HxCの利点、欠点について(2010.12.17時点)

  • 2010/12/17(金) 15:25:39

少しづつですが、HxCを使っている方が増えているようなので、これから導入を考えている方に、使い方とは別に現時点の問題点などを書いてみたいと思います。

HxCは34ピンで接続される殆どのフロッピーディスクドライブをハードウェアエミュレートできるものです。

いくつかの追加回路やテクニックは必要かもしれませんが、現時点でHeadQuartersに記載されている機種として国産のPC-88、MSX、X68000がありますが、それ以外にも私やquewsさんのコメントなどから、
PC-88シリーズ、PC-98シリーズ、FM77AV、X68000、MSXシリーズなどで動作可能なようです。

#X1、MZ-5500、FM7、PC-6601とか未確認ですが、34ピンならおそらく大丈夫だと思いますし、それ以外の規格であってもFDDのピンを変換して接続すれば動きます(PanasonicのMSXは28ピン(?)ですが、変換すれば問題ないです)
#ただMZ-1500などのクイックディスクは不明。

ディスクとしては3.5インチ、5.25インチのディスクで、2D、2DD、2HD、(320kbyte、640Kbyte、720kbyte、1.25Mbyte、1.44MByte)、ビットレートは250kb/s、500kb/sとおそらく一般に使用されている国内のディスクは殆ど問題なくエミュレート可能です。
#8インチや3インチなども海外のものではOKらしいですが、未確認です。

HxCは現在SDカードにフロッピーディスクイメージのファイルを入れて、SDカードを挿入して2ドライブを1つのHxCでエミュレート可能なものと、PCとUSB接続してPC上でイメージをUSB経由で転送して1ドライブをエミュレート可能なものの2種類あります。

とりあえずSDカードのものに関して、まとめてみます。

当然の利点としては、過去の遺産の保守です。
フロッピーディスクドライブは物理的に動作する部位が多く故障します。フロッピーディスク自体とも直接ヘッドが接触しますし、なによりフロッピーディスク自体も磁性体の劣化でデータのエラーが起こり、保存状態によってはカビなどにて再起不能になります。
#今後、カビなんかのことも書いてみよう。
これらをイメージとして保存したとしても、フロッピーディスク、ドライブとも次々とメーカーは生産を中止しています。
なので将来的にはイメージはあるが書き戻すことができない、ディスクはあるがドライブがなくて使えないなどが起こります。
ゲームのことに止まらず、未だに8インチや5インチが現役な環境もありますが、それらの保守製品は非常に高価だったりします。
#現実問題としては、新しい世代のマシンに移行すべきなのかもしれませんが。

SDカードで使用する場合はHxCのイメージフォーマットの一つである.hfe形式に変換しなければなりません。
現 在のところHxCFloppyEmulator softwareはv1.5.0.0が公式ですが、(これはUSB版も共通のソフトウェアです)MSXの.dsk形式、X68kの.xdf形式(HDMは うまく変換できないです)、PC-88などの.d88形式ですが、フォーラムで製作者のJeff氏にお願いして、ベータ版は対応範囲を広げてもらい、2D,2DD,2HDのイメージも扱えるようになりました。

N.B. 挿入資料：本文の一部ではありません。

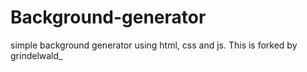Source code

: # Background-generator
simple background generator using html, css and js. 
This is forked by grindelwald_
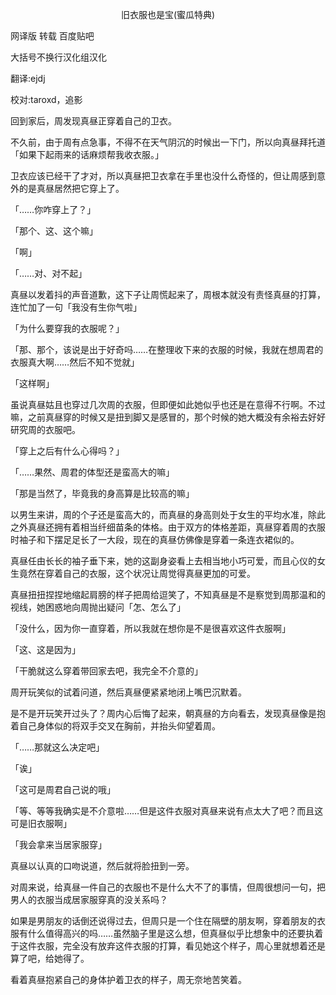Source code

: <p align="center">旧衣服也是宝(蜜瓜特典)</p>

网译版 转载 百度贴吧

大括号不换行汉化组汉化

翻译:ejdj

校对:taroxd，追影

回到家后，周发现真昼正穿着自己的卫衣。

不久前，由于周有点急事，不得不在天气阴沉的时候出一下门，所以向真昼拜托道「如果下起雨来的话麻烦帮我收衣服。」

卫衣应该已经干了才对，所以真昼把卫衣拿在手里也没什么奇怪的，但让周感到意外的是真昼居然把它穿上了。

「……你咋穿上了？」

「那个、这、这个嘛」

「啊」

「……对、对不起」

真昼以发着抖的声音道歉，这下子让周慌起来了，周根本就没有责怪真昼的打算，连忙加了一句「我没有生你气啦」

「为什么要穿我的衣服呢？」

「那、那个，该说是出于好奇吗……在整理收下来的衣服的时候，我就在想周君的衣服真大啊……然后不知不觉就」

「这样啊」

虽说真昼姑且也穿过几次周的衣服，但即便如此她似乎也还是在意得不行啊。不过嘛，之前真昼穿的时候又是扭到脚又是感冒的，那个时候的她大概没有余裕去好好研究周的衣服吧。

「穿上之后有什么心得吗？」

「……果然、周君的体型还是蛮高大的嘛」

「那是当然了，毕竟我的身高算是比较高的嘛」

以男生来讲，周的个子还是蛮高大的，而真昼的身高则处于女生的平均水准，除此之外真昼还拥有着相当纤细苗条的体格。由于双方的体格差距，真昼穿着周的衣服时袖子和下摆足足长了一大段，现在的真昼仿佛像是穿着一条连衣裙似的。

真昼任由长长的袖子垂下来，她的这副身姿看上去相当地小巧可爱，而且心仪的女生竟然在穿着自己的衣服，这个状况让周觉得真昼更加的可爱。

真昼扭扭捏捏地缩起肩膀的样子把周给逗笑了，不知真昼是不是察觉到周那温和的视线，她困惑地向周抛出疑问「怎、怎么了」

「没什么，因为你一直穿着，所以我就在想你是不是很喜欢这件衣服啊」

「这、这是因为」

「干脆就这么穿着带回家去吧，我完全不介意的」

周开玩笑似的试着问道，然后真昼便紧紧地闭上嘴巴沉默着。

是不是开玩笑开过头了？周内心后悔了起来，朝真昼的方向看去，发现真昼像是抱着自己身体似的将双手交叉在胸前，并抬头仰望着周。

「……那就这么决定吧」

「诶」

「这可是周君自己说的哦」

「等、等等我确实是不介意啦……但是这件衣服对真昼来说有点太大了吧？而且这可是旧衣服啊」

「我会拿来当居家服穿」

真昼以认真的口吻说道，然后就将脸扭到一旁。

对周来说，给真昼一件自己的衣服也不是什么大不了的事情，但周很想问一句，把男人的衣服当成居家服穿真的没关系吗？

如果是男朋友的话倒还说得过去，但周只是一个住在隔壁的朋友啊，穿着朋友的衣服有什么值得高兴的吗……虽然脑子里是这么想，但真昼似乎比想象中的还要执着于这件衣服，完全没有放弃这件衣服的打算，看见她这个样子，周心里就想着还是算了吧，给她得了。

看着真昼抱紧自己的身体护着卫衣的样子，周无奈地苦笑着。

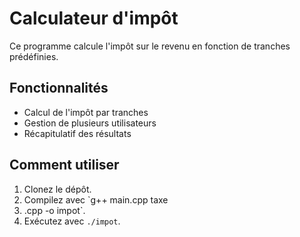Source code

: # Calculateur d'impôt

Ce programme calcule l'impôt sur le revenu en fonction de tranches prédéfinies.

## Fonctionnalités
- Calcul de l'impôt par tranches
- Gestion de plusieurs utilisateurs
- Récapitulatif des résultats

## Comment utiliser
1. Clonez le dépôt.
2. Compilez avec `g++ main.cpp taxe
3. .cpp -o impot`.
4. Exécutez avec `./impot`.
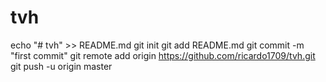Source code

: # tvh
echo "# tvh" >> README.md
git init
git add README.md
git commit -m "first commit"
git remote add origin https://github.com/ricardo1709/tvh.git
git push -u origin master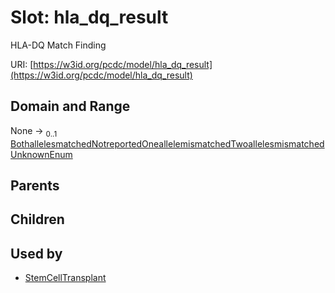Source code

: 
# Slot: hla_dq_result


HLA-DQ Match Finding

URI: [https://w3id.org/pcdc/model/hla_dq_result](https://w3id.org/pcdc/model/hla_dq_result)


## Domain and Range

None &#8594;  <sub>0..1</sub> [BothallelesmatchedNotreportedOneallelemismatchedTwoallelesmismatchedUnknownEnum](BothallelesmatchedNotreportedOneallelemismatchedTwoallelesmismatchedUnknownEnum.md)

## Parents


## Children


## Used by

 * [StemCellTransplant](StemCellTransplant.md)
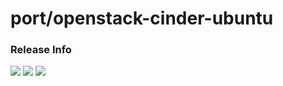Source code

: # port/openstack-cinder-ubuntu

### Release Info
[![](https://images.microbadger.com/badges/version/port/openstack-cinder-ubuntu.svg)](http://microbadger.com/images/port/openstack-cinder-ubuntu "Image info @ microbadger.com")
[![](https://images.microbadger.com/badges/image/port/openstack-cinder-ubuntu.svg)](http://microbadger.com/images/port/openstack-cinder-ubuntu "Image info @ microbadger.com")
[![](https://images.microbadger.com/badges/commit/port/openstack-cinder-ubuntu.svg)](http://microbadger.com/images/port/openstack-cinder-ubuntu "Image info @ microbadger.com")
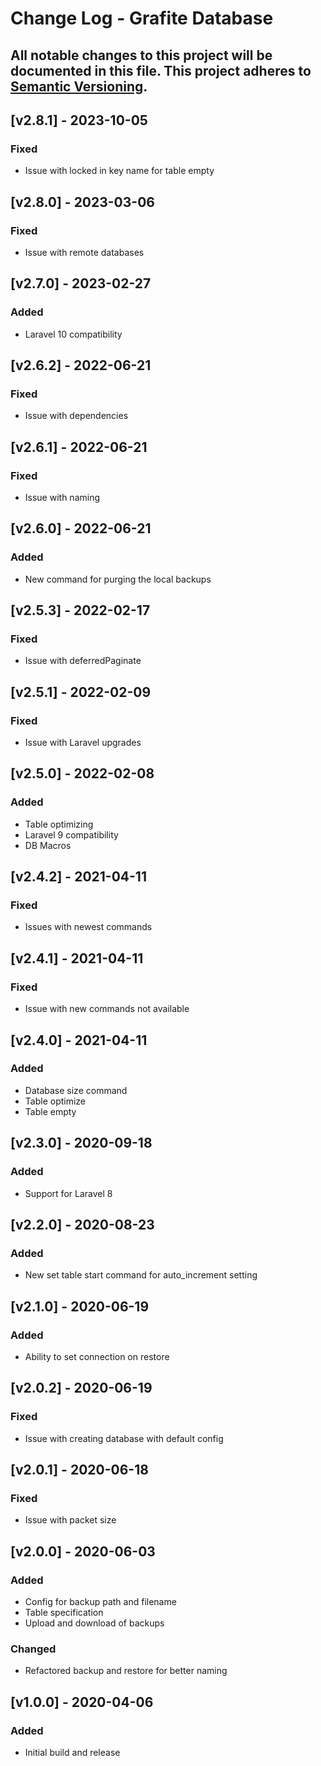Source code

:# Change Log - Grafite Database
All notable changes to this project will be documented in this file.
This project adheres to [Semantic Versioning](http://semver.org/).
----

## [v2.8.1] - 2023-10-05

### Fixed
- Issue with locked in key name for table empty

## [v2.8.0] - 2023-03-06

### Fixed
- Issue with remote databases

## [v2.7.0] - 2023-02-27

### Added
- Laravel 10 compatibility

## [v2.6.2] - 2022-06-21

### Fixed
- Issue with dependencies

## [v2.6.1] - 2022-06-21

### Fixed
- Issue with naming

## [v2.6.0] - 2022-06-21

### Added
- New command for purging the local backups

## [v2.5.3] - 2022-02-17

### Fixed
- Issue with deferredPaginate

## [v2.5.1] - 2022-02-09

### Fixed
- Issue with Laravel upgrades

## [v2.5.0] - 2022-02-08

### Added
- Table optimizing
- Laravel 9 compatibility
- DB Macros

## [v2.4.2] - 2021-04-11

### Fixed
- Issues with newest commands

## [v2.4.1] - 2021-04-11

### Fixed
- Issue with new commands not available

## [v2.4.0] - 2021-04-11

### Added
- Database size command
- Table optimize
- Table empty

## [v2.3.0] - 2020-09-18

### Added
- Support for Laravel 8

## [v2.2.0] - 2020-08-23

### Added
- New set table start command for auto_increment setting

## [v2.1.0] - 2020-06-19

### Added
- Ability to set connection on restore

## [v2.0.2] - 2020-06-19

### Fixed
- Issue with creating database with default config

## [v2.0.1] - 2020-06-18

### Fixed
- Issue with packet size

## [v2.0.0] - 2020-06-03

### Added
- Config for backup path and filename
- Table specification
- Upload and download of backups

### Changed
- Refactored backup and restore for better naming

## [v1.0.0] - 2020-04-06

### Added
- Initial build and release
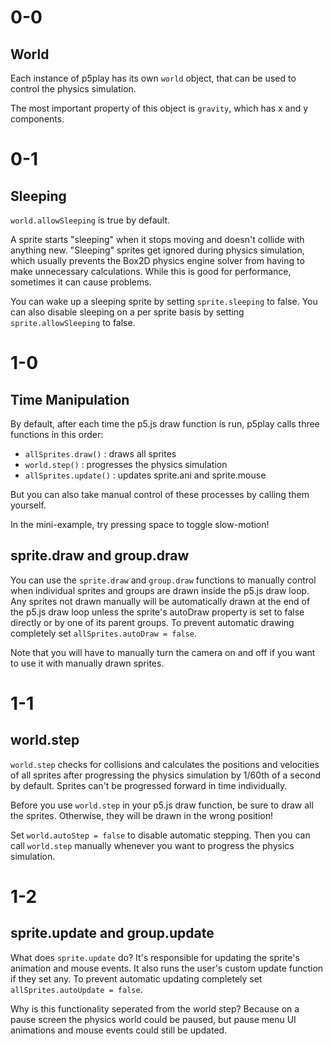 # 0-0

## World

Each instance of p5play has its own `world` object, that can be used to control the physics simulation.

The most important property of this object is `gravity`, which has x and y components.

# 0-1

## Sleeping

`world.allowSleeping` is true by default.

A sprite starts "sleeping" when it stops moving and doesn't collide with anything new. "Sleeping" sprites get ignored during physics simulation, which usually prevents the Box2D physics engine solver from having to make unnecessary calculations. While this is good for performance, sometimes it can cause problems.

You can wake up a sleeping sprite by setting `sprite.sleeping` to false. You can also disable sleeping on a per sprite basis by setting `sprite.allowSleeping` to false.

# 1-0

## Time Manipulation

By default, after each time the p5.js draw function is run, p5play calls three functions in this order:

- `allSprites.draw()` : draws all sprites
- `world.step()` : progresses the physics simulation
- `allSprites.update()` : updates sprite.ani and sprite.mouse

But you can also take manual control of these processes by calling them yourself.

In the mini-example, try pressing space to toggle slow-motion!

## sprite.draw and group.draw

You can use the `sprite.draw` and `group.draw` functions to manually control when individual sprites and groups are drawn inside the p5.js draw loop. Any sprites not drawn manually will be automatically drawn at the end of the p5.js draw loop unless the sprite's autoDraw property is set to false directly or by one of its parent groups. To prevent automatic drawing completely set `allSprites.autoDraw = false`.

Note that you will have to manually turn the camera on and off if you want to use it with manually drawn sprites.

# 1-1

## world.step

`world.step` checks for collisions and calculates the positions and velocities of all sprites after progressing the physics simulation by 1/60th of a second by default. Sprites can't be progressed forward in time individually.

Before you use `world.step` in your p5.js draw function, be sure to draw all the sprites. Otherwise, they will be drawn in the wrong position!

Set `world.autoStep = false` to disable automatic stepping. Then you can call `world.step` manually whenever you want to progress the physics simulation.

# 1-2

## sprite.update and group.update

What does `sprite.update` do? It's responsible for updating the sprite's animation and mouse events. It also runs the user's custom update function if they set any. To prevent automatic updating completely set `allSprites.autoUpdate = false`.

Why is this functionality seperated from the world step? Because on a pause screen the physics world could be paused, but pause menu UI animations and mouse events could still be updated.
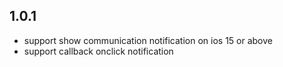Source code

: ## 1.0.1

* support show communication notification on ios 15 or above
* support callback onclick notification
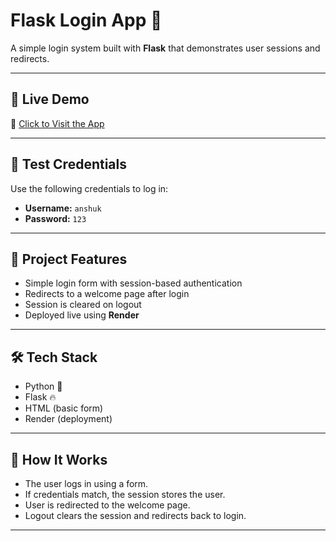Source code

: # Flask Login App 🔐

A simple login system built with **Flask** that demonstrates user sessions and redirects.

---

## 🚀 Live Demo

🔗 [Click to Visit the App](https://flask-login-app-p21z.onrender.com)

---

## 👤 Test Credentials

Use the following credentials to log in:

- **Username:** `anshuk`  
- **Password:** `123`

---

## 📂 Project Features

- Simple login form with session-based authentication
- Redirects to a welcome page after login
- Session is cleared on logout
- Deployed live using **Render**

---

## 🛠️ Tech Stack

- Python 🐍
- Flask 🔥
- HTML (basic form)
- Render (deployment)

---

## 🧠 How It Works

- The user logs in using a form.
- If credentials match, the session stores the user.
- User is redirected to the welcome page.
- Logout clears the session and redirects back to login.

---
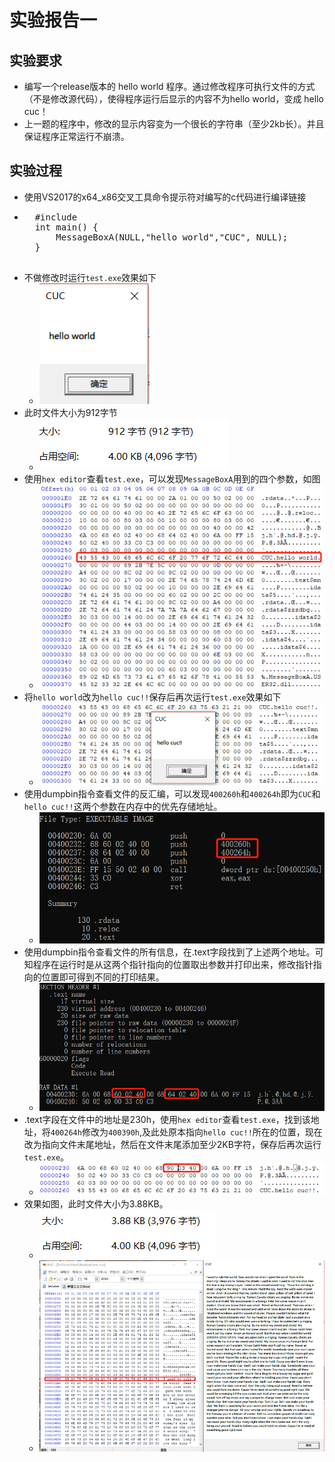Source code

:# 实验报告一
## 实验要求
* 编写一个release版本的 hello world 程序。通过修改程序可执行文件的方式（不是修改源代码），使得程序运行后显示的内容不为hello world，变成 hello cuc！ 
* 上一题的程序中，修改的显示内容变为一个很长的字符串（至少2kb长）。并且保证程序正常运行不崩溃。
## 实验过程
* 使用VS2017的x64_x86交叉工具命令提示符对编写的c代码进行编译链接
* <pre>
	#include <windows.h>
	int main() {
		MessageBoxA(NULL,"hello world","CUC", NULL);
	}
	</pre>
* 不做修改时运行`test.exe`效果如下
	* ![](images/2.png)
* 此时文件大小为912字节
	* ![](images/7.png)
* 使用`hex editor`查看`test.exe`，可以发现`MessageBoxA`用到的四个参数，如图
	* ![](images/1.png)
* 将`hello world`改为`hello cuc!!`保存后再次运行`test.exe`效果如下
	* ![](images/3.png)
* 使用dumpbin指令查看文件的反汇编，可以发现`400260h`和`400264h`即为`CUC`和`hello cuc!!`这两个参数在内存中的优先存储地址。
	* ![](images/4.png)
* 使用dumpbin指令查看文件的所有信息，在.text字段找到了上述两个地址。可知程序在运行时是从这两个指针指向的位置取出参数并打印出来，修改指针指向的位置即可得到不同的打印结果。
	* ![](images/5.png)
* .text字段在文件中的地址是230h，使用`hex editor`查看`test.exe`，找到该地址，将`400264h`修改为`400390h`,及此处原本指向`hello cuc!!`所在的位置，现在改为指向文件末尾地址，然后在文件末尾添加至少2KB字符，保存后再次运行`test.exe`。
	* ![](images/6.png)
* 效果如图，此时文件大小为3.88KB。
	* ![](images/8.png)
	* ![](images/9.png)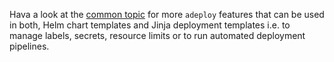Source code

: Hava a look at the [common topic](../common/index.md) for more `adeploy` features that can be used in both, Helm chart 
templates and Jinja deployment templates i.e. to manage labels, secrets, resource limits or to run automated deployment
pipelines.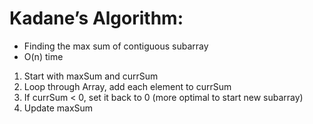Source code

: # Kadane’s Algorithm:

- Finding the max sum of contiguous subarray
- O(n) time

1. Start with maxSum and currSum
2. Loop through Array, add each element to currSum
3. If currSum < 0, set it back to 0 (more optimal to start new subarray)
4. Update maxSum
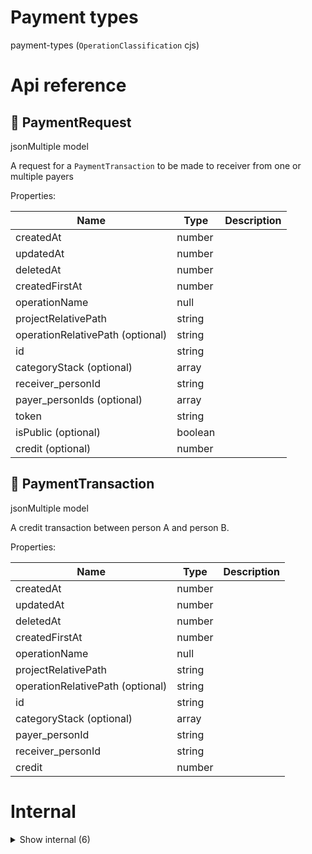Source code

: # Payment types

payment-types (`OperationClassification` cjs)



# Api reference

## 🔸 PaymentRequest

jsonMultiple model



A request for a `PaymentTransaction` to be made to receiver from one or multiple payers





Properties: 

 | Name | Type | Description |
|---|---|---|
| createdAt  | number |  |
| updatedAt  | number |  |
| deletedAt  | number |  |
| createdFirstAt  | number |  |
| operationName  | null |  |
| projectRelativePath  | string |  |
| operationRelativePath (optional) | string |  |
| id  | string |  |
| categoryStack (optional) | array |  |
| receiver_personId  | string |  |
| payer_personIds (optional) | array |  |
| token  | string |  |
| isPublic (optional) | boolean |  |
| credit (optional) | number |  |



## 🔸 PaymentTransaction

jsonMultiple model



A credit transaction between person A and person B.





Properties: 

 | Name | Type | Description |
|---|---|---|
| createdAt  | number |  |
| updatedAt  | number |  |
| deletedAt  | number |  |
| createdFirstAt  | number |  |
| operationName  | null |  |
| projectRelativePath  | string |  |
| operationRelativePath (optional) | string |  |
| id  | string |  |
| categoryStack (optional) | array |  |
| payer_personId  | string |  |
| receiver_personId  | string |  |
| credit  | number |  |


# Internal

<details><summary>Show internal (6)</summary>
    
  # 🔹 PaymentConfig

project-wide configuration for what is possible with payments





Properties: 

 | Name | Type | Description |
|---|---|---|
| creditToEuroRatio  | number |  |
| creditToEuroConversionCost  | number |  |
| currencyConversionCost  | number |  |
| creditToCreditTransactionCost  | number |  |
| interestAmount  | number |  |
| interestInterval  | string |  |
| canPersonBuyCredit  | boolean |  |
| canPersonCashOutCredit  | boolean |  |
| canPersonRequestCashOut  | boolean |  |



## 🔸 PaymentCoupon

jsonMultiple model



Model for one-time coupons with invalidation

Can be filled in for any `PaymentPlan` with initial cost.

Will not pay for the subscription cost.

Later, this can be extended





Properties: 

 | Name | Type | Description |
|---|---|---|
| createdAt  | number |  |
| updatedAt  | number |  |
| deletedAt  | number |  |
| createdFirstAt  | number |  |
| operationName  | null |  |
| projectRelativePath  | string |  |
| operationRelativePath (optional) | string |  |
| id  | string |  |
| categoryStack (optional) | array |  |
| couponCode  | string |  |
| maximumPrice  | number |  |
| validUntilAt  | number |  |



## 🔸 PaymentEvent

jsonMultiple model



An actual stripe payment that is being initiated, processed or happened

Can be a one-time payment or based on a `PaymentSubscription`





Properties: 

 | Name | Type | Description |
|---|---|---|
| createdAt  | number |  |
| updatedAt  | number |  |
| deletedAt  | number |  |
| createdFirstAt  | number |  |
| operationName  | null |  |
| projectRelativePath  | string |  |
| operationRelativePath (optional) | string |  |
| id  | string |  |
| categoryStack (optional) | array |  |
| personId (optional) | string |  |
| price  | number |  |
| stripePaymentStatus (optional) | object |  |
| cryptoPaymentStatus (optional) | object |  |



## 🔸 PaymentPlan

markdown model



PaymentPlans are plans that provide certain features, perks, statuses, access, or roles on different platforms.





Properties: 

 | Name | Type | Description |
|---|---|---|
| createdAt  | number |  |
| updatedAt  | number |  |
| deletedAt  | number |  |
| createdFirstAt  | number |  |
| operationName  | null |  |
| projectRelativePath  | string |  |
| operationRelativePath (optional) | string |  |
| id  | string |  |
| name  | string |  |
| slug  | string |  |
| markdown  | string |  |
| categoryStack  | array |  |
| bundleConfigSlugs (optional) | array |  |
| oneTimePrice (optional) | number |  |
| intervalPrice (optional) | number |  |
| paymentInterval (optional) | string |  |
| credit (optional) | number |  |



## 🔸 PaymentSubscription

jsonMultiple model



A person can subscribe to a paymentplan to receive something. Must be a `PaymentPlan` with a `.intervalPrice`, this is for the recurring payment that should be initiated and done.





Properties: 

 | Name | Type | Description |
|---|---|---|
| createdAt  | number |  |
| updatedAt  | number |  |
| deletedAt  | number |  |
| createdFirstAt  | number |  |
| operationName  | null |  |
| projectRelativePath  | string |  |
| operationRelativePath (optional) | string |  |
| id  | string |  |
| categoryStack (optional) | array |  |
| personId (optional) | string |  |
| paymentPlanSlug  | string |  |



## 📄 projectPaymentConfig (exported const)

  </details>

(FMなどのD77形式はもともとD88形式なので、拡張子を変更することで使用可能とquewsさんよりコメントいただいています)
なので、これでおそらく国内のほとんどのイメージがHxCで使用可能なのではないかと思います。
#対応していないイメージもd88形式に変更することで使用可能と思います。

またSD版は私が試した範囲では問題なく、ロード、セーブが可能です。
#USB版はセーブ出来ません。この点がUSB版最大の問題と思いますが、対応イメージの豊富さhfeへ変換しなくてもイメージが扱える、PC上でファイルのドラッグアンドドロップでイメージを変更できるなど、read専用と考えた場合はSDカードのものとは比べ物にならないくらい楽です。

さらに私はまだ試していませんが、windows機でフロッピーディスクからイメージ作成も可能なようです。
ですので、windows機単体でwindows7などでも今からでも新たにイメージ化して使用することが可能です。

と、いいとこばかりなようですが、最大の欠点があります。
それはフォーマットが出来ない(変更できない)ことです。
SDカード内に新たにイメージをHxC単体では作成できないので、使用には別にPCが必要です。
たとえブランクイメージを作成したとしても、そのイメージのフォーマットをHxC使用下では変更できません。

例えばザナドゥのユーザーディスクが作成できません。
やってみると分かりますが、一見フォーマット完了しますが、データコピーの段階でエラーが起こります。
実ドライブで作成したユーザーディスクや既にエミュレータで動作可能なユーザーディスクをhfeのイメージに変換してユーザーディスク作成に使うと、問題なくデータのコピーも完了します。
プレイ中のセーブ、ロードなどは問題ありません。

コピーツールなども使用不可能と思われます。
フォーマットに関しては現在のRevCのバージョンで対応出来るよう、改良中とのことでした。

ん で、結局のところゲームをメインに考えた時にどこにメリットがあるか?ってことだと思いますが、エミュレータも私自身使用してますが、不完全にしかエミュ レーションが出来ないマシン(88VAとか)は、こういったものを使って、ディスク、ディスクドライブに関しては延命が可能なのではないかと。
モニターは24KHz以上の周波数であれば最近のモニターでも使えますし、15KHzであってもアップスキャンとかすればなんとかなります。
また、私としては未だにメガドライブとか実機で遊んでる人なので、やっぱり実機で遊びたいという思いはあります。

2010年ももう終わりですが、フロッピーディスクでのゲームの供給は早くは1980年代初頭からでしょうか?
既に30年近く昔のゲームなんか、どんどんダメになっていってしまうのかなと。
それはもったいないので、こういった存在は貴重かと思いますよ。